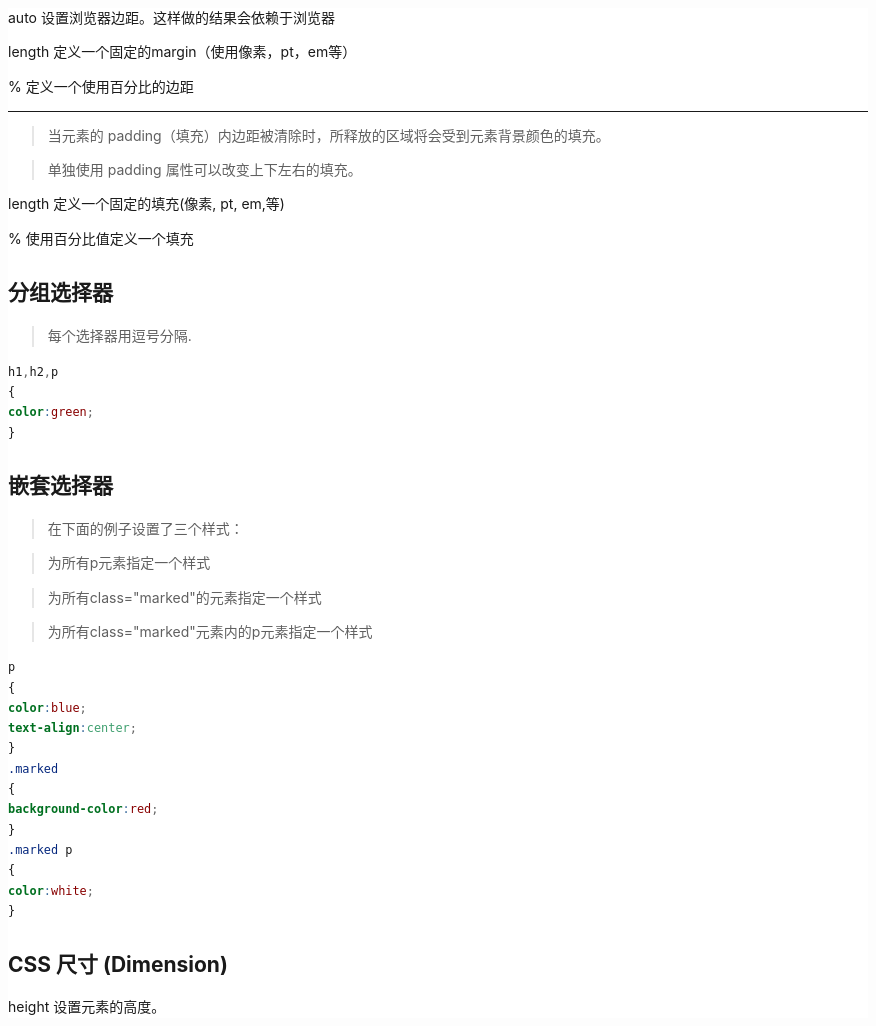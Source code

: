 auto	设置浏览器边距。这样做的结果会依赖于浏览器

length	定义一个固定的margin（使用像素，pt，em等）

%	定义一个使用百分比的边距

---

> 当元素的 padding（填充）内边距被清除时，所释放的区域将会受到元素背景颜色的填充。

> 单独使用 padding 属性可以改变上下左右的填充。

length	定义一个固定的填充(像素, pt, em,等)

%	使用百分比值定义一个填充

## 分组选择器

> 每个选择器用逗号分隔.

```css
h1,h2,p
{
color:green;
}
```

## 嵌套选择器

> 在下面的例子设置了三个样式：

> 为所有p元素指定一个样式

> 为所有class="marked"的元素指定一个样式

> 为所有class="marked"元素内的p元素指定一个样式

```css
p
{
color:blue;
text-align:center;
}
.marked
{
background-color:red;
}
.marked p
{
color:white;
}
```
## CSS 尺寸 (Dimension)

height	设置元素的高度。
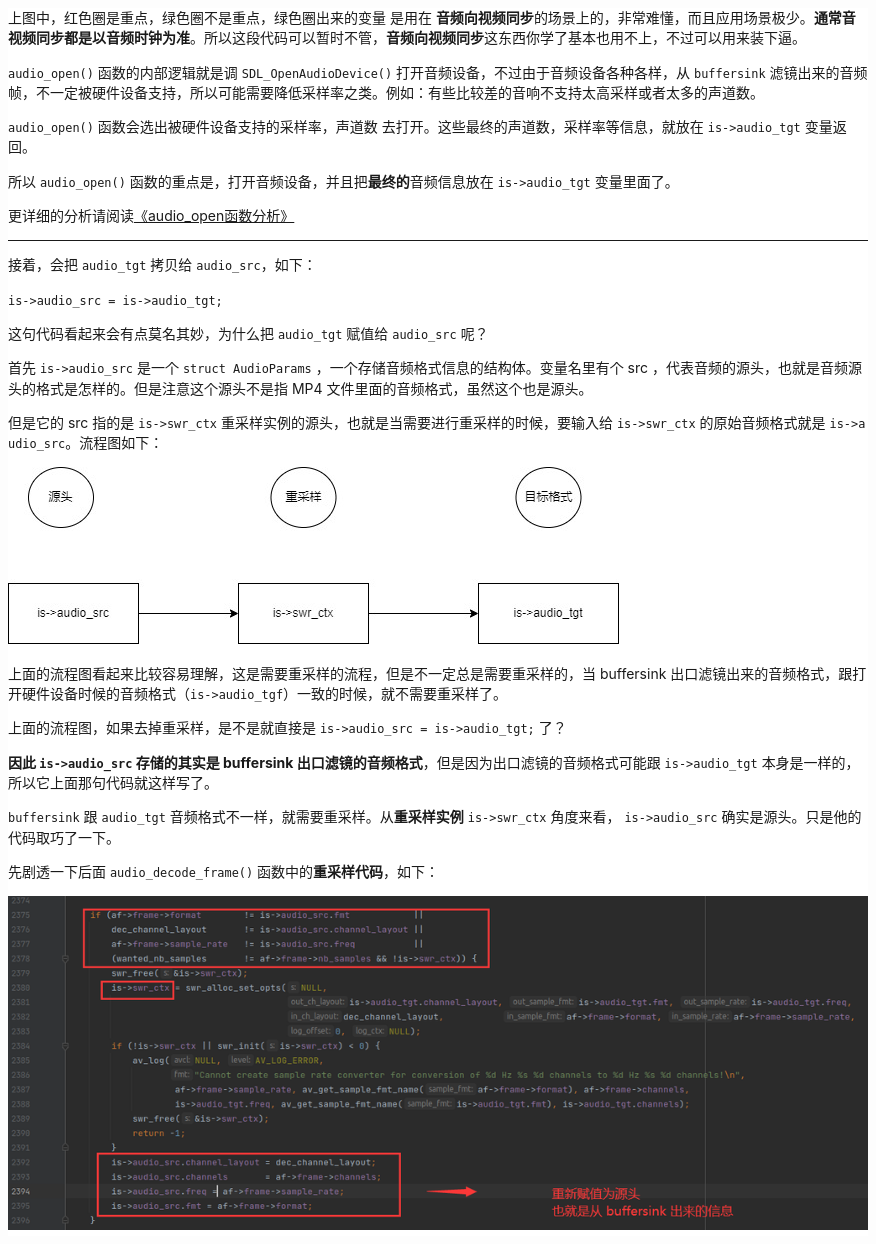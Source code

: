 上图中，红色圈是重点，绿色圈不是重点，绿色圈出来的变量 是用在 **音频向视频同步**的场景上的，非常难懂，而且应用场景极少。**通常音视频同步都是以音频时钟为准**。所以这段代码可以暂时不管，**音频向视频同步**这东西你学了基本也用不上，不过可以用来装下逼。

`audio_open()` 函数的内部逻辑就是调 `SDL_OpenAudioDevice()` 打开音频设备，不过由于音频设备各种各样，从 `buffersink` 滤镜出来的音频帧，不一定被硬件设备支持，所以可能需要降低采样率之类。例如：有些比较差的音响不支持太高采样或者太多的声道数。

`audio_open()` 函数会选出被硬件设备支持的采样率，声道数 去打开。这些最终的声道数，采样率等信息，就放在 `is->audio_tgt` 变量返回。

所以 `audio_open()` 函数的重点是，打开音频设备，并且把**最终的**音频信息放在  `is->audio_tgt` 变量里面了。

更详细的分析请阅读[《audio_open函数分析》](https://ffmpeg.xianwaizhiyin.net/ffplay/audio_open.html)

------

接着，会把 `audio_tgt` 拷贝给 `audio_src`，如下：

```
is->audio_src = is->audio_tgt;
```

这句代码看起来会有点莫名其妙，为什么把  `audio_tgt` 赋值给 `audio_src` 呢？

首先 `is->audio_src` 是一个 `struct AudioParams` ，一个存储音频格式信息的结构体。变量名里有个 src ，代表音频的源头，也就是音频源头的格式是怎样的。但是注意这个源头不是指 MP4 文件里面的音频格式，虽然这个也是源头。

但是它的 src 指的是 `is->swr_ctx` 重采样实例的源头，也就是当需要进行重采样的时候，要输入给 `is->swr_ctx` 的原始音频格式就是 `is->audio_src`。流程图如下：

![1-9-3](stream_component_open\1-9-3.jpg)

上面的流程图看起来比较容易理解，这是需要重采样的流程，但是不一定总是需要重采样的，当 buffersink 出口滤镜出来的音频格式，跟打开硬件设备时候的音频格式（`is->audio_tgf`）一致的时候，就不需要重采样了。

上面的流程图，如果去掉重采样，是不是就直接是 `is->audio_src = is->audio_tgt;` 了？

**因此 `is->audio_src` 存储的其实是 buffersink 出口滤镜的音频格式**，但是因为出口滤镜的音频格式可能跟 `is->audio_tgt` 本身是一样的，所以它上面那句代码就这样写了。

`buffersink` 跟 `audio_tgt` 音频格式不一样，就需要重采样。从**重采样实例** `is->swr_ctx` 角度来看，  `is->audio_src` 确实是源头。只是他的代码取巧了一下。

先剧透一下后面 `audio_decode_frame()` 函数中的**重采样代码**，如下：

![1-9-2](stream_component_open\1-9-2.png)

***

• **TO DO**
After dropping the pictures, please set down the lines from the beginning of the listing through the line containing "src ，代表音频的源头，也就是音频源头的格式是怎样的。但是注意这个源头不是指 MP4 文件里面的音频格式，虽然这个也是源头。", both included, exactly as they stand.

• **SOLUTION TO THIS PROBLEM**
Source code

: auto	设置浏览器边距。这样做的结果会依赖于浏览器

length	定义一个固定的margin（使用像素，pt，em等）

%	定义一个使用百分比的边距

---

> 当元素的 padding（填充）内边距被清除时，所释放的区域将会受到元素背景颜色的填充。

> 单独使用 padding 属性可以改变上下左右的填充。

length	定义一个固定的填充(像素, pt, em,等)

%	使用百分比值定义一个填充

## 分组选择器

> 每个选择器用逗号分隔.

```css
h1,h2,p
{
color:green;
}
```

## 嵌套选择器

> 在下面的例子设置了三个样式：

> 为所有p元素指定一个样式

> 为所有class="marked"的元素指定一个样式

> 为所有class="marked"元素内的p元素指定一个样式

```css
p
{
color:blue;
text-align:center;
}
.marked
{
background-color:red;
}
.marked p
{
color:white;
}
```
## CSS 尺寸 (Dimension)

height	设置元素的高度。
Source code

: 上图中，红色圈是重点，绿色圈不是重点，绿色圈出来的变量 是用在 **音频向视频同步**的场景上的，非常难懂，而且应用场景极少。**通常音视频同步都是以音频时钟为准**。所以这段代码可以暂时不管，**音频向视频同步**这东西你学了基本也用不上，不过可以用来装下逼。

`audio_open()` 函数的内部逻辑就是调 `SDL_OpenAudioDevice()` 打开音频设备，不过由于音频设备各种各样，从 `buffersink` 滤镜出来的音频帧，不一定被硬件设备支持，所以可能需要降低采样率之类。例如：有些比较差的音响不支持太高采样或者太多的声道数。

`audio_open()` 函数会选出被硬件设备支持的采样率，声道数 去打开。这些最终的声道数，采样率等信息，就放在 `is->audio_tgt` 变量返回。

所以 `audio_open()` 函数的重点是，打开音频设备，并且把**最终的**音频信息放在  `is->audio_tgt` 变量里面了。

更详细的分析请阅读[《audio_open函数分析》](https://ffmpeg.xianwaizhiyin.net/ffplay/audio_open.html)

------

接着，会把 `audio_tgt` 拷贝给 `audio_src`，如下：

```
is->audio_src = is->audio_tgt;
```

这句代码看起来会有点莫名其妙，为什么把  `audio_tgt` 赋值给 `audio_src` 呢？

首先 `is->audio_src` 是一个 `struct AudioParams` ，一个存储音频格式信息的结构体。变量名里有个 src ，代表音频的源头，也就是音频源头的格式是怎样的。但是注意这个源头不是指 MP4 文件里面的音频格式，虽然这个也是源头。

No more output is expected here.